▶ **What needs to be done**: For each line below that holds "enumerate", return the line as it stands.
Recorded data below:
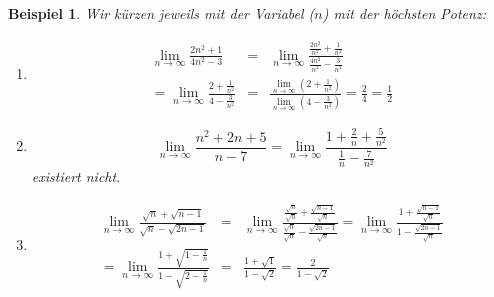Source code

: \documentclass{report}
\newtheorem{myexample}{Beispiel}
\begin{document}
\begin{myexample}Wir kürzen jeweils mit der Variabel ($n$) mit der höchsten Potenz:\begin{enumerate}
\item \begin{eqnarray}\lim_{n \to \infty}\frac{2n^2+1}{4n^2-3} & = & \lim_{n \to \infty}\frac{\frac{2n^2}{n^2}+\frac{1}{n^2}}{\frac{4n^2}{n^2}-\frac{3}{n^2}} \nonumber \\ 
= \lim_{n \to \infty}\frac{2+\frac{1}{n^2}}{4-\frac{3}{n^2}} & = & \frac{\lim_{n \to \infty}(2+\frac{1}{n^2})}{\lim_{n \to \infty}(4-\frac{3}{n^2})} = \frac{2}{4} = \frac{1}{2}\end{eqnarray}
\item \begin{equation}\lim_{n \to \infty}\frac{n^2+2n+5}{n-7} = \lim_{n \to \infty}\frac{1+\frac{2}{n} + \frac{5}{n^2}}{\frac{1}{n} - \frac{7}{n^2}}\end{equation}
existiert nicht.
\item \begin{eqnarray}\lim_{n \to \infty}\frac{\sqrt{n}+\sqrt{n-1}}{\sqrt{n}-\sqrt{2n-1}} & = & \lim_{n \to \infty}\frac{\frac{\sqrt{n}}{\sqrt{n}}+\frac{\sqrt{n-1}}{\sqrt{n}}}{\frac{\sqrt{n}}{\sqrt{n}}-\frac{\sqrt{2n-1}}{\sqrt{n}}} = \lim_{n \to \infty}\frac{1+\frac{\sqrt{n-1}}{\sqrt{n}}}{1-\frac{\sqrt{2n-1}}{\sqrt{n}}} \nonumber \\
= \lim_{n \to \infty}\frac{1+\sqrt{1-\frac{1}{n}}}{1-\sqrt{2-\frac{1}{n}}} &=& \frac{1+\sqrt{1}}{1-\sqrt{2}} = \frac{2}{1-\sqrt{2}}\end{eqnarray}
\end{enumerate}\end{myexample}
\end{document}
End of Recorded data.
▶ **Result of this task**:
\begin{myexample}Wir kürzen jeweils mit der Variabel ($n$) mit der höchsten Potenz:\begin{enumerate}
\end{enumerate}\end{myexample}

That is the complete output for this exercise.